A girl’s scream rang out, followed by Cho-San’s bass bellow. Then came silence, more stifling than the thick darkness of the vault.
* * * * *
In contrast to the gruesome quiet of Cho-San’s dark torture room, loud argument resounded in the brightly lighted office of the local Intelligence Bureau. Michael Splendor, just arrived from the airport to take charge of operations, was laying down the law to the chief of the San Francisco operatives.
“It’s all ye’re fault, Hammond!” he roared, pounding the desk with an enormous hairy fist. “Ye should have seen the game was up when Cho-San butted in on the party and spirited Don Winslow away in his big black car! Ye should have had a squad of expert men ready to shadow him, instead of leavin’ it to a young officer who’s not trained to the work.
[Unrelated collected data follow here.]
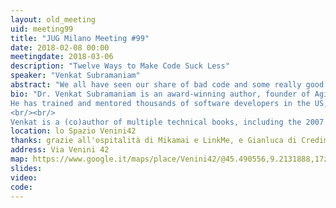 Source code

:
 ```yaml
---
layout: old_meeting
uid: meeting99
title: "JUG Milano Meeting #99"
date: 2018-02-08 00:00
meetingdate: 2018-03-06
description: "Twelve Ways to Make Code Suck Less"
speaker: "Venkat Subramaniam"
abstract: "We all have seen our share of bad code and some really good code as well. What are some of the common anti patterns that seem to be recurring over and over in code that sucks? By learning about these code smells and avoiding them, we can greatly help make our code better. Come to this talk to learn about some common code smell and how to improve the quality of code."
bio: "Dr. Venkat Subramaniam is an award-winning author, founder of Agile Developer, Inc., creator of agilelearner.com, and an instructional professor at the University of Houston.
He has trained and mentored thousands of software developers in the US, Canada, Europe, and Asia, and is a regularly-invited speaker at several international conferences. Venkat helps his clients effectively apply and succeed with sustainable agile practices on their software projects.
<br/><br/>
Venkat is a (co)author of multiple technical books, including the 2007 Jolt Productivity award winning book Practices of an Agile Developer. You can find a list of his books at agiledeveloper.com. You can reach him by email at venkats@agiledeveloper.com or on twitter at @venkat_s."
location: lo Spazio Venini42
thanks: grazie all'ospitalità di Mikamai e LinkMe, e Gianluca di Credimi
address: Via Venini 42
map: https://www.google.it/maps/place/Venini42/@45.490556,9.2131888,17z/data=!3m1!4b1!4m5!3m4!1s0x4786c6de20e6362f:0xc95afb6f555f4ed6!8m2!3d45.490556!4d9.2153775
slides: 
video: 
code: 
---
```

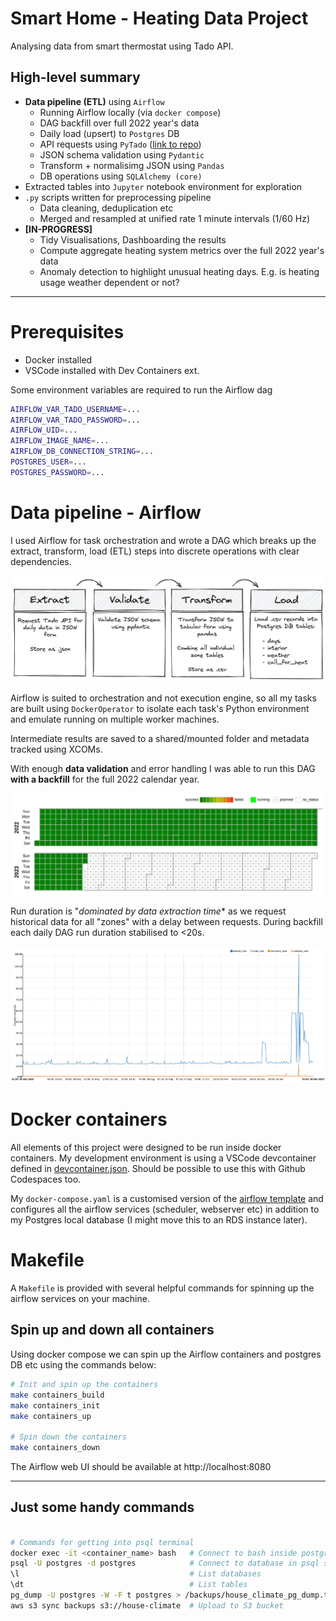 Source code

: # Smart Home - Heating Data Project

Analysing data from smart thermostat using Tado API.

## High-level summary

- **Data pipeline (ETL)** using `Airflow`
    - Running Airflow locally (via `docker compose`)
    - DAG backfill over full 2022 year's data
    - Daily load (upsert) to `Postgres` DB
    - API requests using `PyTado` ([link to repo](https://github.com/wmalgadey/PyTado))
    - JSON schema validation using `Pydantic`
    - Transform + normalisimg JSON using `Pandas`
    - DB operations using `SQLAlchemy (core)`
- Extracted tables into `Jupyter` notebook environment for exploration
- `.py` scripts written for preprocessing pipeline
    - Data cleaning, deduplication etc
    - Merged and resampled at unified rate 1 minute intervals (1/60 Hz)
- **[IN-PROGRESS]** 
    - Tidy Visualisations, Dashboarding the results
    - Compute aggregate heating system metrics over the full 2022 year's data
    - Anomaly detection to highlight unusual heating days. E.g. is heating usage weather dependent or not?

---

# Prerequisites
- Docker installed
- VSCode installed with Dev Containers ext.

Some environment variables are required to run the Airflow dag

```bash
AIRFLOW_VAR_TADO_USERNAME=...
AIRFLOW_VAR_TADO_PASSWORD=...
AIRFLOW_UID=...
AIRFLOW_IMAGE_NAME=...
AIRFLOW_DB_CONNECTION_STRING=...
POSTGRES_USER=...
POSTGRES_PASSWORD=...
```

# Data pipeline - Airflow

I used Airflow for task orchestration and wrote a DAG which breaks up the extract, transform, load (ETL) steps into discrete operations with clear dependencies.

![ETL steps in DAG](docs/images/etl_steps.excalidraw.png)

Airflow is suited to orchestration and not execution engine, so all my tasks are built using `DockerOperator` to isolate each task's Python environment and emulate running on multiple worker machines.

Intermediate results are saved to a shared/mounted folder and metadata tracked using XCOMs.

With enough **data validation** and error handling I was able to run this DAG **with a backfill** for the full 2022 calendar year.

![DAG run calendar](docs/images/dag_calendar.png)

Run duration is "*dominated by data extraction time** as we request historical data for all "zones" with a delay between requests. 
During backfill each daily DAG run duration stabilised to <20s.

![Airfloe task durations](docs/images/dag_task_durations.png)

# Docker containers

All elements of this project were designed to be run inside docker containers. My development environment is using a VSCode devcontainer defined in [devcontainer.json](.devcontainer/devcontainer.json). Should be possible to use this with Github Codespaces too.

My `docker-compose.yaml` is a customised version of the [airflow template](https://airflow.apache.org/docs/apache-airflow/2.5.0/docker-compose.yaml) and configures all the airflow services (scheduler, webserver etc) in addition to my Postgres local database (I might move this to an RDS instance later).

# Makefile

A `Makefile` is provided with several helpful commands for spinning up the airflow services on your machine.

## Spin up and down all containers

Using docker compose we can spin up the Airflow containers and postgres DB etc using the commands below:

```bash
# Init and spin up the containers
make containers_build
make containers_init
make containers_up

# Spin down the containers
make containers_down
```

The Airflow web UI should be available at http://localhost:8080

---

## Just some handy commands
```bash

# Commands for getting into psql terminal
docker exec -it <container_name> bash   # Connect to bash inside postgres container
psql -U postgres -d postgres            # Connect to database in psql shell
\l                                      # List databases
\dt                                     # List tables
pg_dump -U postgres -W -F t postgres > /backups/house_climate_pg_dump.tar # Create backup
aws s3 sync backups s3://house-climate  # Upload to S3 bucket

``` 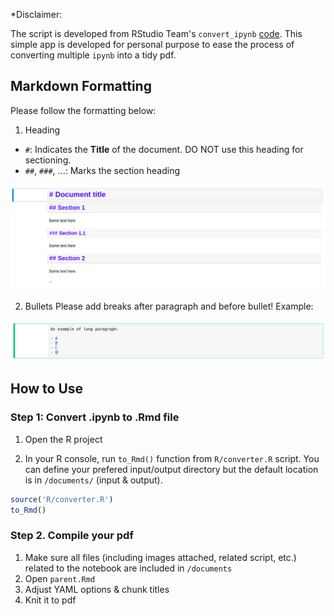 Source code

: *Disclaimer:

The script is developed from RStudio Team's `convert_ipynb` [code](https://rmarkdown.rstudio.com/docs/reference/convert_ipynb.html). This simple app is developed for personal purpose to ease the process of converting multiple `ipynb` into a tidy pdf.

## Markdown Formatting

Please follow the formatting below:

1. Heading
  - `#`: Indicates the **Title** of the document. DO NOT use this heading for sectioning.
  - `##`, `###`, ...: Marks the section heading

![](img/heading.png)

2. Bullets
  Please add breaks after paragraph and before bullet! Example:

![](img/bullets.png)
  
## How to Use

### Step 1: Convert .ipynb to .Rmd file

1. Open the R project

2. In your R console, run `to_Rmd()` function from `R/converter.R` script. You can define your prefered input/output directory but the default location is in `/documents/` (input & output).
 
```r
source('R/converter.R')
to_Rmd()
```

### Step 2. Compile your pdf

1. Make sure all files (including images attached, related script, etc.) related to the notebook are included in `/documents` 
2. Open `parent.Rmd`
3. Adjust YAML options & chunk titles
4. Knit it to pdf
Now, repeat if ye will, the story of that taxi driver who said he’d been hired to follow Cho-San’s limousine!”
“I know he’s the one who drove Pennington, because we took his license number,” Hammond stated flatly. “His name’s Grogan, and he seems to be on the level. He says they lost Cho-San’s limousine somewhere in Chinatown. They followed another by mistake and it brought them up in front of Cho-San’s curio shop. Pennington told Grogan to stop and wait while he took a look at the place. While the lieutenant was gone, two tough eggs from the second car shoved pistols through Grogan’s window and told him to drive on. Grogan had no choice but to obey. He came back here to his regular stand, and we nabbed him for questioning. That’s all!”
“And isn’t it enough to persuade ye that both Pennington and Commander Winslow are in deadly peril?” retorted Splendor bitterly. “Why did ye have to wait till I arrived, before raidin’ Cho-San’s layout? Get busy, now, call up all your reserves—every fightin’ man ye can deputize for the job. What’s holdin’ ye?”
“Nothing, sir, now that you’ve ordered it!” replied Hammond, his honest face flushing red. “Of course you’re aware we’ll need to find evidence of lawless activities in order to justify a raid. Cho-San has both wealth and influence to fight criminal charges in any court!”
“And what of that?” the lion-maned cripple roared back. “By this time Don Winslow and Pennington will have found enough evidence to hang that yellow fiend higher than Haman. Away with ye, Hammond! Collect your men, and be sure that one of them is husky enough to carry me on his back. Legs or no legs, I’ll lead this raid if it’s me last act!”
Without a word Hammond departed, swept from the room by the blast of Splendor’s fierce energy. As the door closed behind him another opened to admit Mercedes Colby still in her flying togs.
“I heard that last, Mr. Splendor!” she cried, coming quickly to the cripple’s chair. “No wonder Hammond calls you 'the old Lion’! But you were joking, weren’t you, about leading this raid on Cho-San’s place?”
“Faith, and why should I joke about that?” snorted the veteran Intelligence officer. “Have I been in a jokin’ mood since we took off from Haiti this mornin’? At least I can shoot with the best of Hammond’s deputies, and that’s all I ask a chance to do. But what about the thing I sent ye to find out, child? Is Count Borg well guarded in that room Hammond assigned him to?”
“_Too_ well guarded, if you take the Count’s word for it,” replied Mercedes with a smile. “Mr. Hammond assigned a couple of his best detectives, armed to the teeth, to guard the doors. Of course they didn’t arm Count Borg because he’s a prisoner, at least, technically. But I don’t think any Scorpion gang is going to kidnap him tonight.”